Tackling the impact of poverty on attainment is at the heart of our national mission in education, and the Pupil Development Grant (PDG) has a key part to play in achieving this. The PDG is aimed at countering the effects of poverty on children and young people and funding allocations are delivered directly to schools and settings.

PDG funding is allocated based on the number of eFSM learners registered in each school in the Pupil Level Annual School Census (PLASC) for the preceding year. PDG allocations for 2023-24 are based on PLASC data from January 2022, and as a result will not have been affected by the rollout of Universal Primary Free School Meals (UPFSM) which commenced in September 2022.

Preserving the eligibility for free school meals identifier as we continue with the rollout of UPFSM has been a key policy objective of the programme. It is essential to preserve the quality of the eFSM identifier to accurately inform our policies and to passport entitlements on a fair basis, for example PDG allocations for schools, and School Essentials Grant funding for eligible families. UPFSM forms part of the Co-operation Agreement between Welsh Government and Plaid Cymru.

In rolling out the universal offer my officials have worked with a range of partners to ensure we can continue to identify those children and families that would traditionally have been eligible for a free school meal through income or benefits-related criteria. As such it is our aim that the eFSM identifier, and associated data collected through PLASC, will be preserved going forward and can continue to be used to inform PDG funding allocations.

The ‘Get Help with School Costs’ communications campaign was launched in August 2022 to raise awareness of Universal Primary Free School Meals as well as the continuing need to register eligibility for free school meals. The campaign focused on raising awareness of the other benefits parents may be eligible for as a result of registration – for example the School Essentials Grant – to help families with the cost of the school day, and the additional PDG funding for a child’s school. Our omnibus survey conducted in May 2023 showed that in the past six months, the ‘Get Help with School Costs’ campaign supported an increase in parents’ awareness and understanding of free school meals.

By continuing to promote registration at school and setting level, the eFSM indicator should provide a reliable indication of the levels of socio-economic challenge being faced by a school/setting. We will keep this under review as rollout of the universal offer progresses, including additional verification and validation of school census data. Every year we perform additional validation to check eFSM data, including checking with local authority treasurers as part of the Local Government Finance Settlement. Following the January 2023 PLASC we have taken additional validation steps and worked with local authorities to look specifically at eligibility in reception, year 1 and year 2. There is no evidence to suggest that the rollout of UPFSM has had a detrimental impact on the quality of the data. We will continue to work closely with partners and remain vigilant in the future to ensure the continued quality of the data post-rollout.

We are also taking forward research to review the way in which we consider socio-economic factors amongst learners, their impact on outcomes, and the use of such data to inform the targeting of funding and support.
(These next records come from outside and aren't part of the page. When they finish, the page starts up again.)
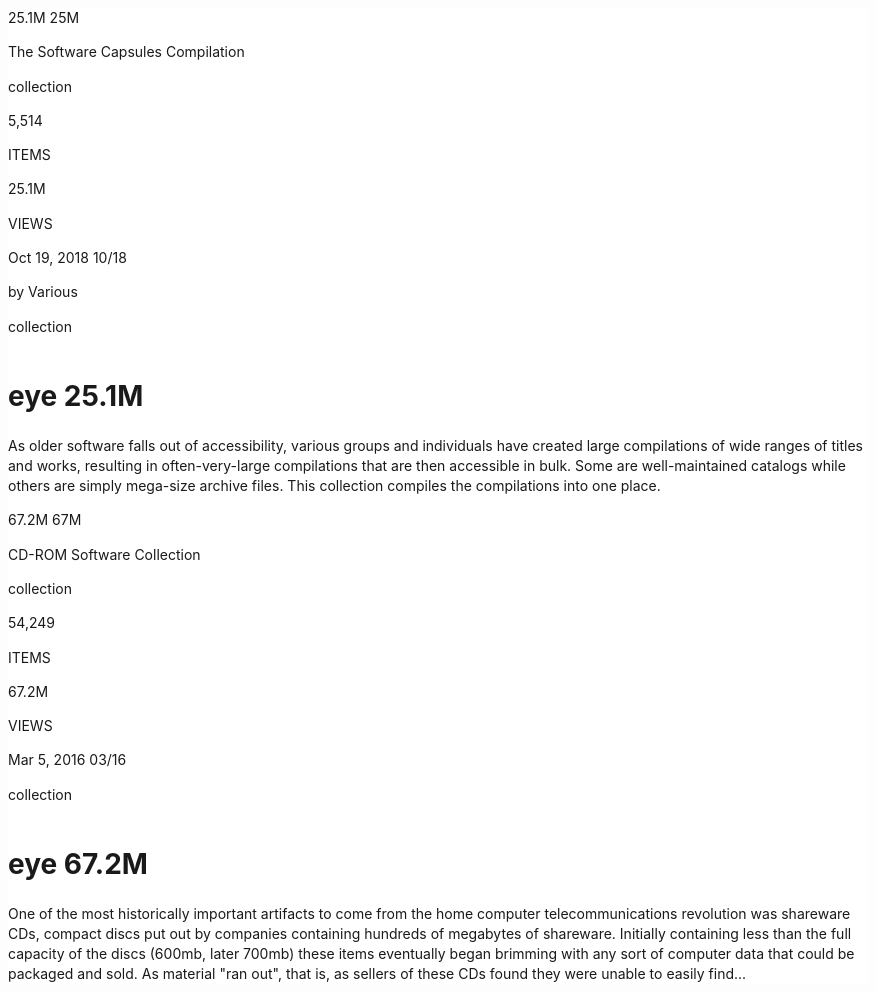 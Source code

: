 25.1<span class="small">M</span> 25M

[](/details/softwarecapsules)

The Software Capsules Compilation

<span class="sr-only">collection</span>

5,514

ITEMS

25.1<span class="small">M</span>

VIEWS

Oct 19, 2018 10/18

<span class="hidden-lists">by</span> <span class="byv" title="Various">Various</span>

<span class="iconochive-collection" aria-hidden="true"></span><span class="sr-only">collection</span>

<span class="iconochive-eye" aria-hidden="true"></span><span class="sr-only">eye</span> 25.1<span class="small">M</span>
========================================================================================================================

As older software falls out of accessibility, various groups and individuals have created large compilations of wide ranges of titles and works, resulting in often-very-large compilations that are then accessible in bulk. Some are well-maintained catalogs while others are simply mega-size archive files. This collection compiles the compilations into one place.  

67.2<span class="small">M</span> 67M

[](/details/cd-roms)

CD-ROM Software Collection

<span class="sr-only">collection</span>

54,249

ITEMS

67.2<span class="small">M</span>

VIEWS

Mar 5, 2016 03/16

<span class="iconochive-collection" aria-hidden="true"></span><span class="sr-only">collection</span>

<span class="iconochive-eye" aria-hidden="true"></span><span class="sr-only">eye</span> 67.2<span class="small">M</span>
========================================================================================================================

One of the most historically important artifacts to come from the home computer telecommunications revolution was shareware CDs, compact discs put out by companies containing hundreds of megabytes of shareware. Initially containing less than the full capacity of the discs (600mb, later 700mb) these items eventually began brimming with any sort of computer data that could be packaged and sold. As material "ran out", that is, as sellers of these CDs found they were unable to easily find...  
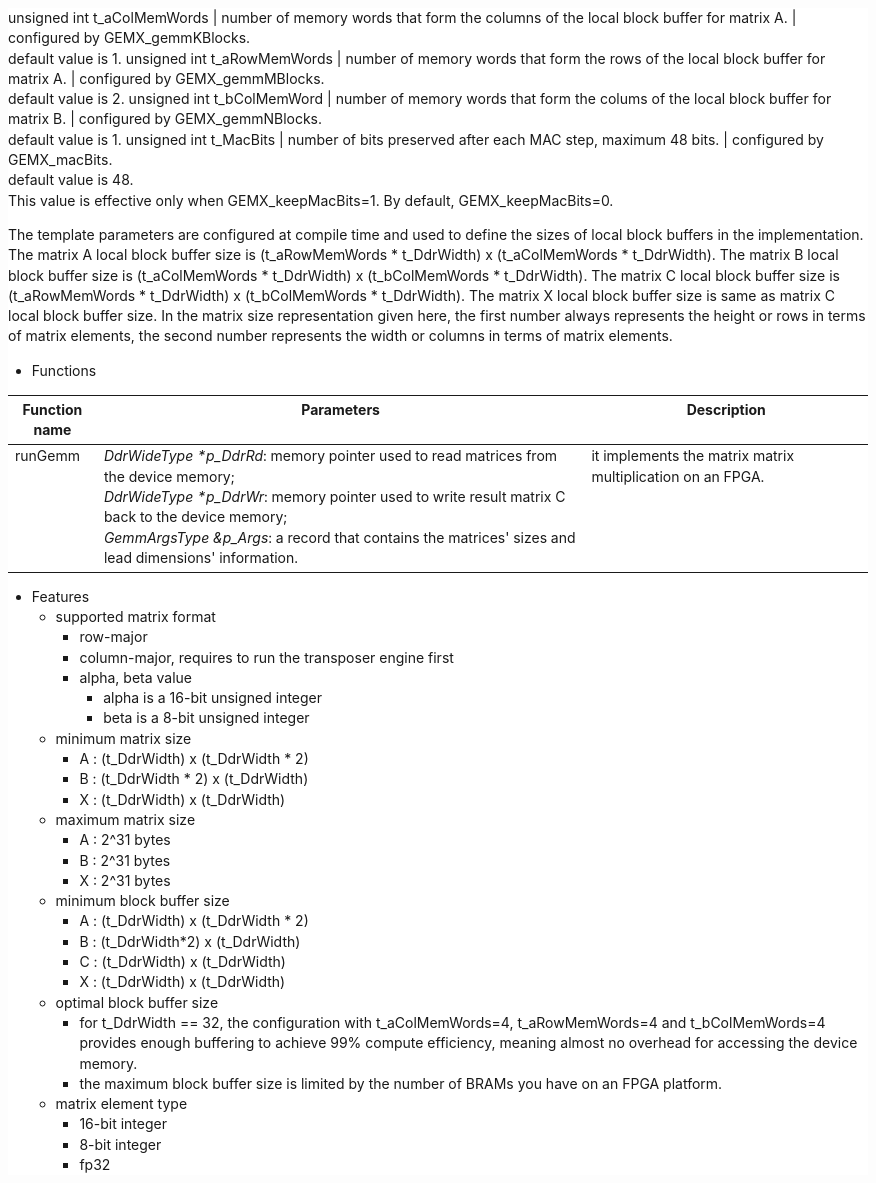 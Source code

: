 unsigned int t_aColMemWords | number of memory words that form the columns of the local block buffer for matrix A. | configured by GEMX_gemmKBlocks.<br> default value is 1.
unsigned int t_aRowMemWords | number of memory words that form the rows of the local block buffer for matrix A. | configured by GEMX_gemmMBlocks.<br> default value is 2.
unsigned int t_bColMemWord  | number of memory words that form the colums of the local block buffer for matrix B. | configured by GEMX_gemmNBlocks.<br> default value is 1.
unsigned int t_MacBits | number of bits preserved after each MAC step, maximum 48 bits. | configured by GEMX_macBits.<br> default value is 48.<br> This value is effective only when GEMX_keepMacBits=1. By default, GEMX_keepMacBits=0.

The template parameters are configured at compile time and used to define the sizes of local block buffers in the implementation. The matrix A local block buffer size is (t_aRowMemWords * t_DdrWidth) x (t_aColMemWords * t_DdrWidth). The matrix B local block buffer size is (t_aColMemWords * t_DdrWidth) x (t_bColMemWords * t_DdrWidth). The matrix C local block buffer size is (t_aRowMemWords * t_DdrWidth) x (t_bColMemWords * t_DdrWidth). The matrix X local block buffer size is same as matrix C local block buffer size. In the matrix size representation given here, the first number always represents the height or rows in terms of matrix elements, the second number represents the width or columns in terms of matrix elements.

* Functions

Function name | Parameters | Description
--------------|------------|------------
runGemm | *DdrWideType \*p_DdrRd*: memory pointer used to read matrices from the device memory;<br> *DdrWideType \*p_DdrWr*: memory pointer used to write result matrix C back to the device memory;<br> *GemmArgsType &p_Args*: a record that contains the matrices' sizes and lead dimensions' information. | it implements the matrix matrix multiplication on an FPGA.

* Features
  * supported matrix format
    * row-major
    * column-major, requires to run the transposer engine first
	* alpha, beta value
		* alpha is a 16-bit unsigned integer
		* beta  is a 8-bit unsigned integer
  * minimum matrix size
    * A : (t_DdrWidth) x (t_DdrWidth * 2)
    * B : (t_DdrWidth * 2) x (t_DdrWidth)
	* X : (t_DdrWidth) x (t_DdrWidth)
  * maximum matrix size
    * A : 2^31 bytes 
    * B : 2^31 bytes
	* X : 2^31 bytes
  * minimum block buffer size
    * A : (t_DdrWidth) x (t_DdrWidth * 2)
    * B : (t_DdrWidth*2) x (t_DdrWidth)
    * C : (t_DdrWidth) x (t_DdrWidth)
	* X : (t_DdrWidth) x (t_DdrWidth)
  * optimal block buffer size
    * for t_DdrWidth == 32, the configuration with t_aColMemWords=4, t_aRowMemWords=4 and t_bColMemWords=4 provides enough buffering to achieve 99% compute efficiency, meaning almost no overhead for accessing the device memory.
    * the maximum block buffer size is limited by the number of BRAMs you have on an FPGA platform.
  * matrix element type
    * 16-bit integer
    * 8-bit integer
    * fp32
This is in response to the shifting landscape around our existing socio-economic deprivation proxy as well as the wider reform in curriculum and school improvement. Whilst historically we have used the eFSM data for multiple purposes, we are keen to ensure that the way we use such data considers the varying and different needs within the school system and amongst stakeholders, and balances this with the need for consistency and transparency.